• [Working data]:
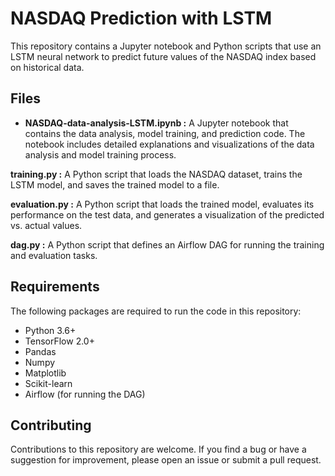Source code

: # NASDAQ Prediction with LSTM
This repository contains a Jupyter notebook and Python scripts that use an LSTM neural network to predict future values of the NASDAQ index based on historical data.

## Files

- **NASDAQ-data-analysis-LSTM.ipynb :** A Jupyter notebook that contains the data analysis, model training, and prediction code. The notebook includes detailed explanations and visualizations of the data analysis and model training process.

**training.py :** A Python script that loads the NASDAQ dataset, trains the LSTM model, and saves the trained model to a file.

**evaluation.py :** A Python script that loads the trained model, evaluates its performance on the test data, and generates a visualization of the predicted vs. actual values.

**dag.py :** A Python script that defines an Airflow DAG for running the training and evaluation tasks.

## Requirements
The following packages are required to run the code in this repository:

- Python 3.6+
- TensorFlow 2.0+
- Pandas
- Numpy
- Matplotlib
- Scikit-learn
- Airflow (for running the DAG)


## Contributing
Contributions to this repository are welcome. If you find a bug or have a suggestion for improvement, please open an issue or submit a pull request.
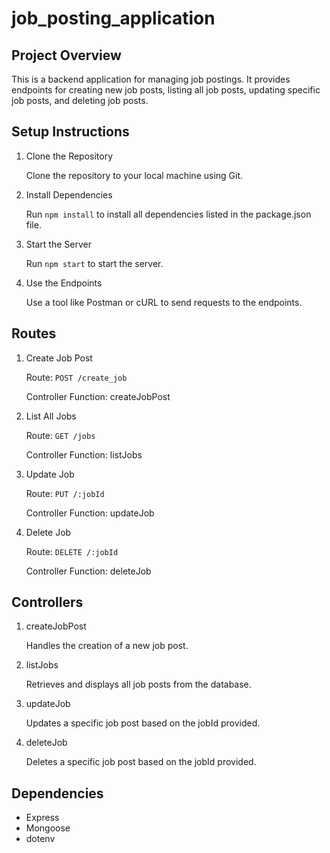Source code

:# job_posting_application

## Project Overview

This is a backend application for managing job postings. It provides endpoints for creating new job posts, listing all job posts, updating specific job posts, and deleting job posts.

## Setup Instructions

1) Clone the Repository

    Clone the repository to your local machine using Git.

2) Install Dependencies

    Run `npm install` to install all dependencies listed in the package.json file.

3) Start the Server

    Run `npm start` to start the server.

4) Use the Endpoints

    Use a tool like Postman or cURL to send requests to the endpoints.

## Routes

1) Create Job Post

    Route: `POST /create_job`

    Controller Function: createJobPost

2) List All Jobs

    Route: `GET /jobs`

    Controller Function: listJobs

3) Update Job

    Route: `PUT /:jobId`

    Controller Function: updateJob

4) Delete Job

    Route: `DELETE /:jobId`

    Controller Function: deleteJob

## Controllers
1) createJobPost

    Handles the creation of a new job post.

2) listJobs

    Retrieves and displays all job posts from the database.

3) updateJob

    Updates a specific job post based on the jobId provided.

4) deleteJob

    Deletes a specific job post based on the jobId provided.

## Dependencies

- Express
- Mongoose
- dotenv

• [Exercise]:
Once the pictures are set aside, restate the remaining data above exactly.

• [Answer for this exercise]:
Source code

: # NASDAQ Prediction with LSTM
This repository contains a Jupyter notebook and Python scripts that use an LSTM neural network to predict future values of the NASDAQ index based on historical data.

## Files

- **NASDAQ-data-analysis-LSTM.ipynb :** A Jupyter notebook that contains the data analysis, model training, and prediction code. The notebook includes detailed explanations and visualizations of the data analysis and model training process.

**training.py :** A Python script that loads the NASDAQ dataset, trains the LSTM model, and saves the trained model to a file.

**evaluation.py :** A Python script that loads the trained model, evaluates its performance on the test data, and generates a visualization of the predicted vs. actual values.

**dag.py :** A Python script that defines an Airflow DAG for running the training and evaluation tasks.

## Requirements
The following packages are required to run the code in this repository:

- Python 3.6+
- TensorFlow 2.0+
- Pandas
- Numpy
- Matplotlib
- Scikit-learn
- Airflow (for running the DAG)


## Contributing
Contributions to this repository are welcome. If you find a bug or have a suggestion for improvement, please open an issue or submit a pull request.
Source code

:# job_posting_application

## Project Overview

This is a backend application for managing job postings. It provides endpoints for creating new job posts, listing all job posts, updating specific job posts, and deleting job posts.

## Setup Instructions

1) Clone the Repository

    Clone the repository to your local machine using Git.

2) Install Dependencies

    Run `npm install` to install all dependencies listed in the package.json file.

3) Start the Server

    Run `npm start` to start the server.

4) Use the Endpoints

    Use a tool like Postman or cURL to send requests to the endpoints.

## Routes

1) Create Job Post

    Route: `POST /create_job`

    Controller Function: createJobPost

2) List All Jobs

    Route: `GET /jobs`

    Controller Function: listJobs

3) Update Job

    Route: `PUT /:jobId`

    Controller Function: updateJob

4) Delete Job

    Route: `DELETE /:jobId`

    Controller Function: deleteJob

## Controllers
1) createJobPost

    Handles the creation of a new job post.

2) listJobs

    Retrieves and displays all job posts from the database.

3) updateJob

    Updates a specific job post based on the jobId provided.

4) deleteJob

    Deletes a specific job post based on the jobId provided.

## Dependencies

- Express
- Mongoose
- dotenv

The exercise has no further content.